> AIM OF THE EXERCISE
Once you find the line containing "Covenant liturgy is" in the data below, copy it and each following line exactly, up to and including the line containing "seen fit to", and nothing else.

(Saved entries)
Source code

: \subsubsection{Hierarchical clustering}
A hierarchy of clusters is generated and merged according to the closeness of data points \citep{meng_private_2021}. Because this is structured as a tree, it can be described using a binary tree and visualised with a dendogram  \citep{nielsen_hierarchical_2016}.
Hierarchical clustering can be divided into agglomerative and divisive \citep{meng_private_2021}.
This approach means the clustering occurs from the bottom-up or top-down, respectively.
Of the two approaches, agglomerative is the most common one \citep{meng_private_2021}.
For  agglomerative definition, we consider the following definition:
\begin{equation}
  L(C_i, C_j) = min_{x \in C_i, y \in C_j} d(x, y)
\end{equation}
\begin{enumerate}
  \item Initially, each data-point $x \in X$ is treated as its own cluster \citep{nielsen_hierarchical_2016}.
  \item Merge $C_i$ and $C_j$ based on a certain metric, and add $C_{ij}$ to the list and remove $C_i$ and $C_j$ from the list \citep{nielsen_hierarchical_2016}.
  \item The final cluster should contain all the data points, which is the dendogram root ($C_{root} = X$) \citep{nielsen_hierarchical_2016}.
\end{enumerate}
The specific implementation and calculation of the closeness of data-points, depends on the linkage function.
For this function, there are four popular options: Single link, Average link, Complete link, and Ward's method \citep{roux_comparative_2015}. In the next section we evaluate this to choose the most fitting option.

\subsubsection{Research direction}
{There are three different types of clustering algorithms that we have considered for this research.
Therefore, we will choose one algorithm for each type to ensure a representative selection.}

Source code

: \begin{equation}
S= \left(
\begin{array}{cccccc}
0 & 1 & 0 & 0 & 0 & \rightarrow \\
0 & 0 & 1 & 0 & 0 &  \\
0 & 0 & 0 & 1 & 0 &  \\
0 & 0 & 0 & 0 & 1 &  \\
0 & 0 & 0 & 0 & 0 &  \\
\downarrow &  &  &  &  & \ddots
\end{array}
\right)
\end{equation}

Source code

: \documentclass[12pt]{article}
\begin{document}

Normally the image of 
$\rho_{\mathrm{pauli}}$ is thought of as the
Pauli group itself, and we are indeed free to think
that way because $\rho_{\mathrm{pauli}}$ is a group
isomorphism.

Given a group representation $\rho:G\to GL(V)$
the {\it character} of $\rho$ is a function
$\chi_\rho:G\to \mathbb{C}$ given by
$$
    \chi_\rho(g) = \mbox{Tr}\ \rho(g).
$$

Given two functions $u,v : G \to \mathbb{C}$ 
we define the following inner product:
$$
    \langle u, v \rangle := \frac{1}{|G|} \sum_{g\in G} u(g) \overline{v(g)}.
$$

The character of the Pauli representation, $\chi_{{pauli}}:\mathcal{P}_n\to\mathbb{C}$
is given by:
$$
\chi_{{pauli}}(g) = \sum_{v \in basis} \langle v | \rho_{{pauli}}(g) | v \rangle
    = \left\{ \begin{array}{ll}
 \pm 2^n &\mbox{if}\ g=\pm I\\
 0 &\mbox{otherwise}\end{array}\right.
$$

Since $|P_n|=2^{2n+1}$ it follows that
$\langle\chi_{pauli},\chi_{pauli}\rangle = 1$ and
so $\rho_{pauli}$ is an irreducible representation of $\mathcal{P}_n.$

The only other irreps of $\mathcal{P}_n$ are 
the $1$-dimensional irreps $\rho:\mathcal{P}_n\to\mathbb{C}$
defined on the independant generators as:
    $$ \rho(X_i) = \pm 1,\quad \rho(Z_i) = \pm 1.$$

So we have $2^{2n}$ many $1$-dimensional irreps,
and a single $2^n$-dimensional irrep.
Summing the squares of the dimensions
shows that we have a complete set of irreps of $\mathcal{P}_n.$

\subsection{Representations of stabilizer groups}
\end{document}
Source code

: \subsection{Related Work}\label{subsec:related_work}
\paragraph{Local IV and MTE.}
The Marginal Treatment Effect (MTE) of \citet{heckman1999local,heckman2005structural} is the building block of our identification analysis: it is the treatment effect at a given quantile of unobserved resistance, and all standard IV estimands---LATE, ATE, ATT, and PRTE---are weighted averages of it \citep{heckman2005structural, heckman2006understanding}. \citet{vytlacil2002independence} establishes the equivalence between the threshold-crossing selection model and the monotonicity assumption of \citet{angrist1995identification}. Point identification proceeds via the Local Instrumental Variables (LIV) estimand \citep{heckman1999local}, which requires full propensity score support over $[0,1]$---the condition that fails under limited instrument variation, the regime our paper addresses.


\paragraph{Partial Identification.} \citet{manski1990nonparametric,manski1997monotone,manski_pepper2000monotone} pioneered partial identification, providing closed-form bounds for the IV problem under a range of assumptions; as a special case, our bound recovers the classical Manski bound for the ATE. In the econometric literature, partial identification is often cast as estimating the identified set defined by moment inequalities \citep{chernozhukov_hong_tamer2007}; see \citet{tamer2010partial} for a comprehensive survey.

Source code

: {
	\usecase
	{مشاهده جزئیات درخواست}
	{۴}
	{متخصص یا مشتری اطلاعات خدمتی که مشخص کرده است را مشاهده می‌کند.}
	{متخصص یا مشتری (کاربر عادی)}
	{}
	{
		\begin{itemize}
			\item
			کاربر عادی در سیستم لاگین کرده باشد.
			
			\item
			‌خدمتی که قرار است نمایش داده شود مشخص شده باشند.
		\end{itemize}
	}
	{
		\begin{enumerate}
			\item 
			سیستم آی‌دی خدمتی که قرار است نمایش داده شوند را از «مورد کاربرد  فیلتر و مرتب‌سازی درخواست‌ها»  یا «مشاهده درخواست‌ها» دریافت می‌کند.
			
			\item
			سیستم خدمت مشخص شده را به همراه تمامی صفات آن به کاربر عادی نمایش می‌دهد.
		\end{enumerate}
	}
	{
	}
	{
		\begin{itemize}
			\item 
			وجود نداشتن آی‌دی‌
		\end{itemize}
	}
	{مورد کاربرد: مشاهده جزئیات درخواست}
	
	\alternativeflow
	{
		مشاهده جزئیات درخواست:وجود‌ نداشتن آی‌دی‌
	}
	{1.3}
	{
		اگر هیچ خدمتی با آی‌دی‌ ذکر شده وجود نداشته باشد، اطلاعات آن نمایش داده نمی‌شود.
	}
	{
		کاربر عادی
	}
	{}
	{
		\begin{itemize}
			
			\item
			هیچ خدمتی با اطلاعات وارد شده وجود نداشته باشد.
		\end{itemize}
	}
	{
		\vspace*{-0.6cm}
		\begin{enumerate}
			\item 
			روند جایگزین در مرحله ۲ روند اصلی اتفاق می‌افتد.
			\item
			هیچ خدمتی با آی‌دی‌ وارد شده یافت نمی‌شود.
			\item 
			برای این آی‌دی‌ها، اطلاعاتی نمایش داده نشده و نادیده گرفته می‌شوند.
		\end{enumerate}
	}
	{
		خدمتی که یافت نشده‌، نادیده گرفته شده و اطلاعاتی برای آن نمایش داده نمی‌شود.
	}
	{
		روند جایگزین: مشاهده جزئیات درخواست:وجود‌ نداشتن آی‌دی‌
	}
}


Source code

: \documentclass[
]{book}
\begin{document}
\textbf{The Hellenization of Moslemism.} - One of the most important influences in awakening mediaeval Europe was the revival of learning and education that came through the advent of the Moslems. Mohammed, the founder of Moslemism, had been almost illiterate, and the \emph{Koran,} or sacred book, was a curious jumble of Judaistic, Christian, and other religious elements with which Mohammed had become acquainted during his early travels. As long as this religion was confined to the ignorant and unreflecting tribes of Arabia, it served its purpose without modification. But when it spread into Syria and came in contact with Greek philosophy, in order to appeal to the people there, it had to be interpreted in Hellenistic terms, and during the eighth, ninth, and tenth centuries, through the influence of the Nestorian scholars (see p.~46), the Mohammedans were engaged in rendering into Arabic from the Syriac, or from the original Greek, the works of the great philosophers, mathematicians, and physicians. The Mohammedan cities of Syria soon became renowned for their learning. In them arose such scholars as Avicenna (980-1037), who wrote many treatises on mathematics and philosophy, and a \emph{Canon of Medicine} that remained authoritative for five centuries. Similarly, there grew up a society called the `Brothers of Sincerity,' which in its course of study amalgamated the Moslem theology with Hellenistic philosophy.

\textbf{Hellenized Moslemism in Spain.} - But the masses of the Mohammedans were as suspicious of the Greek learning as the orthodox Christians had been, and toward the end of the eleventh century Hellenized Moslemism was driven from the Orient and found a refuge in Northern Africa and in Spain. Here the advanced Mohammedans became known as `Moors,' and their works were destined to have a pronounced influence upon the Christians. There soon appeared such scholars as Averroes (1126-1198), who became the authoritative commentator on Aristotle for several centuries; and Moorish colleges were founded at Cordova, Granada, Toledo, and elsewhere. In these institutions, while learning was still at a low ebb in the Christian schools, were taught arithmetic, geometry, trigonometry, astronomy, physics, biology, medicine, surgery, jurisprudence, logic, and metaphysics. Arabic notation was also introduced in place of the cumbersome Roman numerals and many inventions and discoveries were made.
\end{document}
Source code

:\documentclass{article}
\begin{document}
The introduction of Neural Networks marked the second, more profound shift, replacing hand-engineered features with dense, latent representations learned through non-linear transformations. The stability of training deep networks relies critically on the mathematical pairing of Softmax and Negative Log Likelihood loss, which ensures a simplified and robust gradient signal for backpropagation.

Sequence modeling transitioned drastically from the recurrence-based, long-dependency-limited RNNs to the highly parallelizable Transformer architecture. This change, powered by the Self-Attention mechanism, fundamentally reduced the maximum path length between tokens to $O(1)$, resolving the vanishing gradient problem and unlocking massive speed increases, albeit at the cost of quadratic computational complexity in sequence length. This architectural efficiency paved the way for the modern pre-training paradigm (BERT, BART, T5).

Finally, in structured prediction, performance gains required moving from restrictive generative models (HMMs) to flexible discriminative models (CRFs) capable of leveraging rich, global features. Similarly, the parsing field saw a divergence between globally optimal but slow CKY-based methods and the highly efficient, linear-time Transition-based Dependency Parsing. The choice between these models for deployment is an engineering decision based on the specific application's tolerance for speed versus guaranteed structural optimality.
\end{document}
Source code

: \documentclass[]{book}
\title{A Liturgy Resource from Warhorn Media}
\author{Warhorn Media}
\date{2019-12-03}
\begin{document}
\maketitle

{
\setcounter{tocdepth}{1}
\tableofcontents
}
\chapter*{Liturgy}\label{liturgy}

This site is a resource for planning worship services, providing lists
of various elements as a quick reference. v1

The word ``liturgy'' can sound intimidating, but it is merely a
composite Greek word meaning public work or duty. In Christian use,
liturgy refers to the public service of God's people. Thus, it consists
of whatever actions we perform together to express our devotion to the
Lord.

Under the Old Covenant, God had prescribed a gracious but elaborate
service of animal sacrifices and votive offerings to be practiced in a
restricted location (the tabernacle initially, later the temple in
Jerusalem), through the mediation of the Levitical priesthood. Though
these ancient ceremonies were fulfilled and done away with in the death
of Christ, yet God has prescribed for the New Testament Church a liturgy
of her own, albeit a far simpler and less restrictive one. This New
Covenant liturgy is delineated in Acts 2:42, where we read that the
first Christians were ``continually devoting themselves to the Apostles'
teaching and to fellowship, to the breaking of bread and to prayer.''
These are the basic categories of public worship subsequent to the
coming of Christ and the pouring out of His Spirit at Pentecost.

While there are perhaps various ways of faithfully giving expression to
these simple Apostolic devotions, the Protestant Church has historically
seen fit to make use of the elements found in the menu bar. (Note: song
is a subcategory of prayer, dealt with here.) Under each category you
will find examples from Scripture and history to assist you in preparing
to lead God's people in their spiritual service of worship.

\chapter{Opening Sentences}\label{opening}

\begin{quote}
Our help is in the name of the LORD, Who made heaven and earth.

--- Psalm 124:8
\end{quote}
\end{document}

> ANSWER BOX
Covenant liturgy is delineated in Acts 2:42, where we read that the
first Christians were ``continually devoting themselves to the Apostles'
teaching and to fellowship, to the breaking of bread and to prayer.''
These are the basic categories of public worship subsequent to the
coming of Christ and the pouring out of His Spirit at Pentecost.

While there are perhaps various ways of faithfully giving expression to
these simple Apostolic devotions, the Protestant Church has historically
seen fit to make use of the elements found in the menu bar. (Note: song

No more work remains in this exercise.